(Work to be completed)
Your whole answer should be the number of lines in the material below that include the word "LinqOrderByClauseSpecific".

(Data to examine)
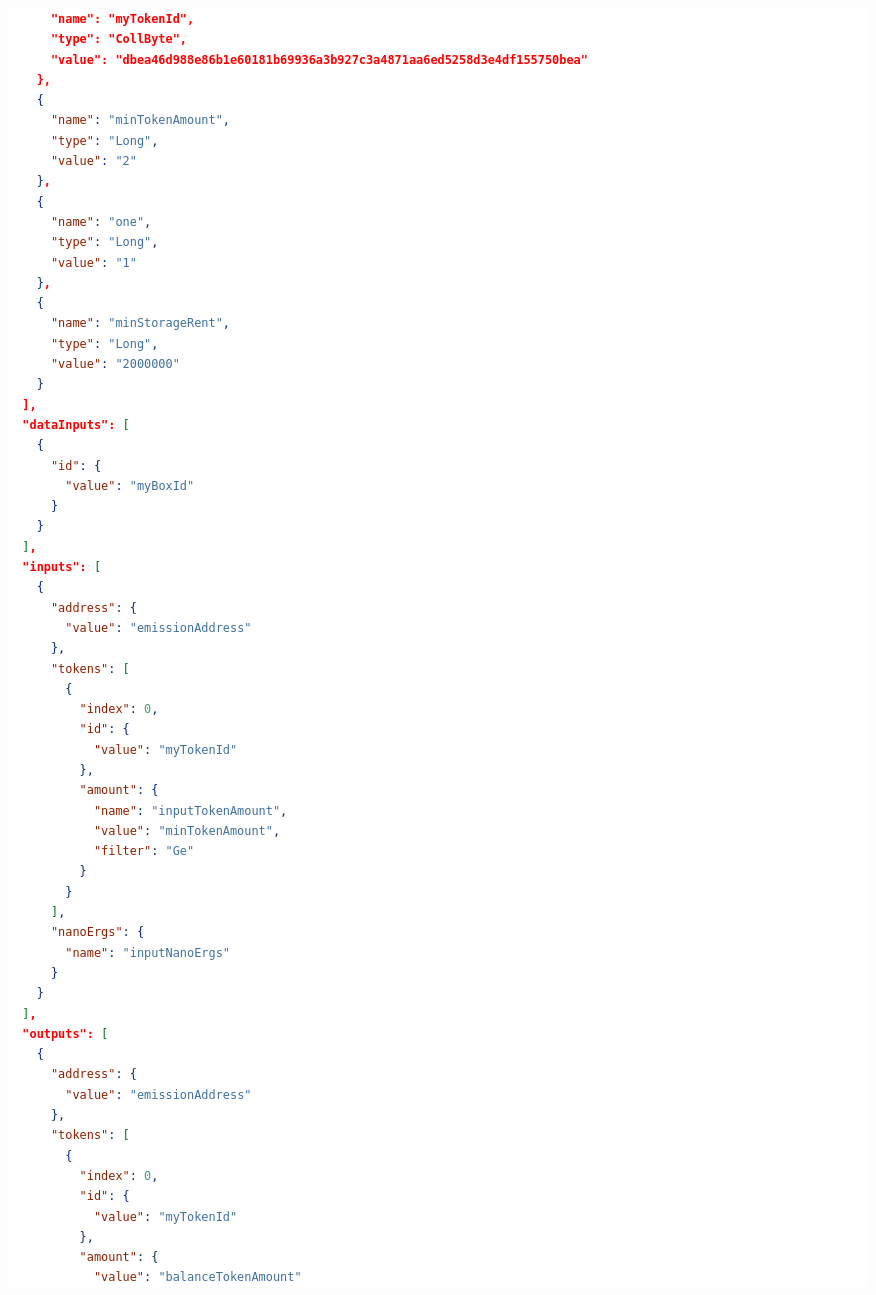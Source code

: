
 ```JSON
      "name": "myTokenId",
      "type": "CollByte",
      "value": "dbea46d988e86b1e60181b69936a3b927c3a4871aa6ed5258d3e4df155750bea"
    },
    {
      "name": "minTokenAmount",
      "type": "Long",
      "value": "2"
    },
    {
      "name": "one",
      "type": "Long",
      "value": "1"
    },
    {
      "name": "minStorageRent",
      "type": "Long",
      "value": "2000000"
    }
  ],
  "dataInputs": [
    {
      "id": {
        "value": "myBoxId"
      }
    }
  ],
  "inputs": [
    {
      "address": {
        "value": "emissionAddress"
      },
      "tokens": [
        {
          "index": 0,
          "id": {
            "value": "myTokenId"
          },
          "amount": {
            "name": "inputTokenAmount",
            "value": "minTokenAmount",
            "filter": "Ge"
          }
        }
      ],
      "nanoErgs": {
        "name": "inputNanoErgs"
      }
    }
  ],
  "outputs": [
    {
      "address": {
        "value": "emissionAddress"
      },
      "tokens": [
        {
          "index": 0,
          "id": {
            "value": "myTokenId"
          },
          "amount": {
            "value": "balanceTokenAmount"
```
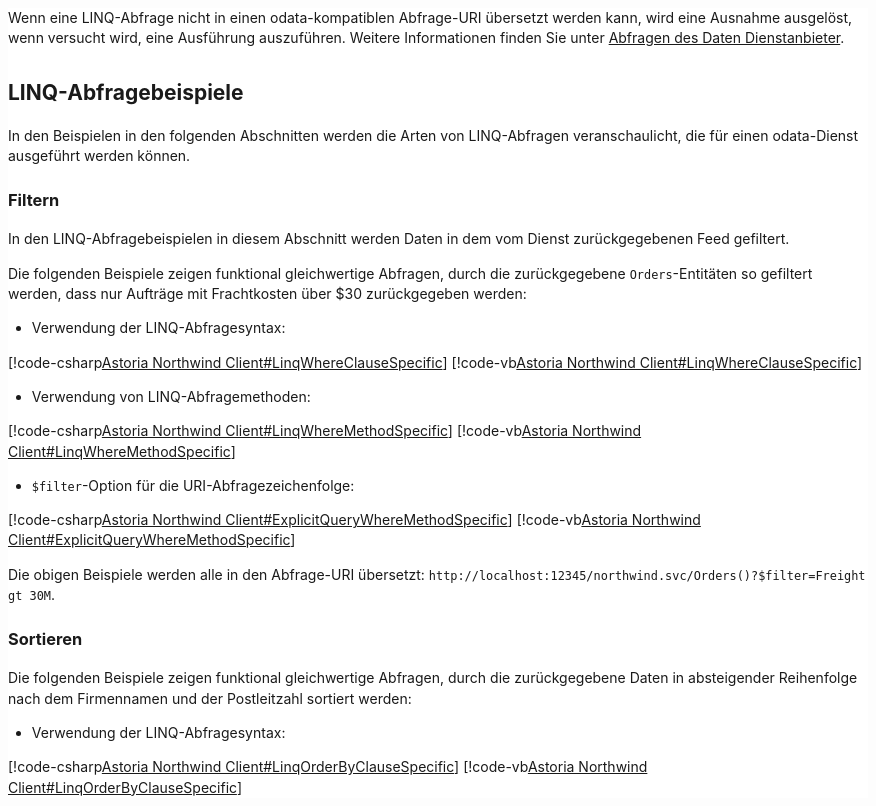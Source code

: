  Wenn eine LINQ-Abfrage nicht in einen odata-kompatiblen Abfrage-URI übersetzt werden kann, wird eine Ausnahme ausgelöst, wenn versucht wird, eine Ausführung auszuführen. Weitere Informationen finden Sie unter [Abfragen des Daten Dienstanbieter](querying-the-data-service-wcf-data-services.md).  
  
## <a name="linq-query-examples"></a>LINQ-Abfragebeispiele  

 In den Beispielen in den folgenden Abschnitten werden die Arten von LINQ-Abfragen veranschaulicht, die für einen odata-Dienst ausgeführt werden können.  
  
<a name="filtering"></a>

### <a name="filtering"></a>Filtern  

 In den LINQ-Abfragebeispielen in diesem Abschnitt werden Daten in dem vom Dienst zurückgegebenen Feed gefiltert.  
  
 Die folgenden Beispiele zeigen funktional gleichwertige Abfragen, durch die zurückgegebene `Orders`-Entitäten so gefiltert werden, dass nur Aufträge mit Frachtkosten über $30 zurückgegeben werden:  
  
- Verwendung der LINQ-Abfragesyntax:  
  
[!code-csharp[Astoria Northwind Client#LinqWhereClauseSpecific](../../../../samples/snippets/csharp/VS_Snippets_Misc/astoria_northwind_client/cs/source.cs#linqwhereclausespecific)]
[!code-vb[Astoria Northwind Client#LinqWhereClauseSpecific](../../../../samples/snippets/visualbasic/VS_Snippets_Misc/astoria_northwind_client/vb/source.vb#linqwhereclausespecific)]
  
- Verwendung von LINQ-Abfragemethoden:  
  
[!code-csharp[Astoria Northwind Client#LinqWhereMethodSpecific](../../../../samples/snippets/csharp/VS_Snippets_Misc/astoria_northwind_client/cs/source.cs#linqwheremethodspecific)]
[!code-vb[Astoria Northwind Client#LinqWhereMethodSpecific](../../../../samples/snippets/visualbasic/VS_Snippets_Misc/astoria_northwind_client/vb/source.vb#linqwheremethodspecific)]
  
- `$filter`-Option für die URI-Abfragezeichenfolge:  
  
[!code-csharp[Astoria Northwind Client#ExplicitQueryWhereMethodSpecific](../../../../samples/snippets/csharp/VS_Snippets_Misc/astoria_northwind_client/cs/source.cs#explicitquerywheremethodspecific)]
[!code-vb[Astoria Northwind Client#ExplicitQueryWhereMethodSpecific](../../../../samples/snippets/visualbasic/VS_Snippets_Misc/astoria_northwind_client/vb/source.vb#explicitquerywheremethodspecific)]
  
 Die obigen Beispiele werden alle in den Abfrage-URI übersetzt: `http://localhost:12345/northwind.svc/Orders()?$filter=Freight gt 30M`.  
  
<a name="sorting"></a>

### <a name="sorting"></a>Sortieren  

 Die folgenden Beispiele zeigen funktional gleichwertige Abfragen, durch die zurückgegebene Daten in absteigender Reihenfolge nach dem Firmennamen und der Postleitzahl sortiert werden:  
  
- Verwendung der LINQ-Abfragesyntax:  
  
[!code-csharp[Astoria Northwind Client#LinqOrderByClauseSpecific](../../../../samples/snippets/csharp/VS_Snippets_Misc/astoria_northwind_client/cs/source.cs#linqorderbyclausespecific)]
[!code-vb[Astoria Northwind Client#LinqOrderByClauseSpecific](../../../../samples/snippets/visualbasic/VS_Snippets_Misc/astoria_northwind_client/vb/source.vb#linqorderbyclausespecific)]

(Written reply)
2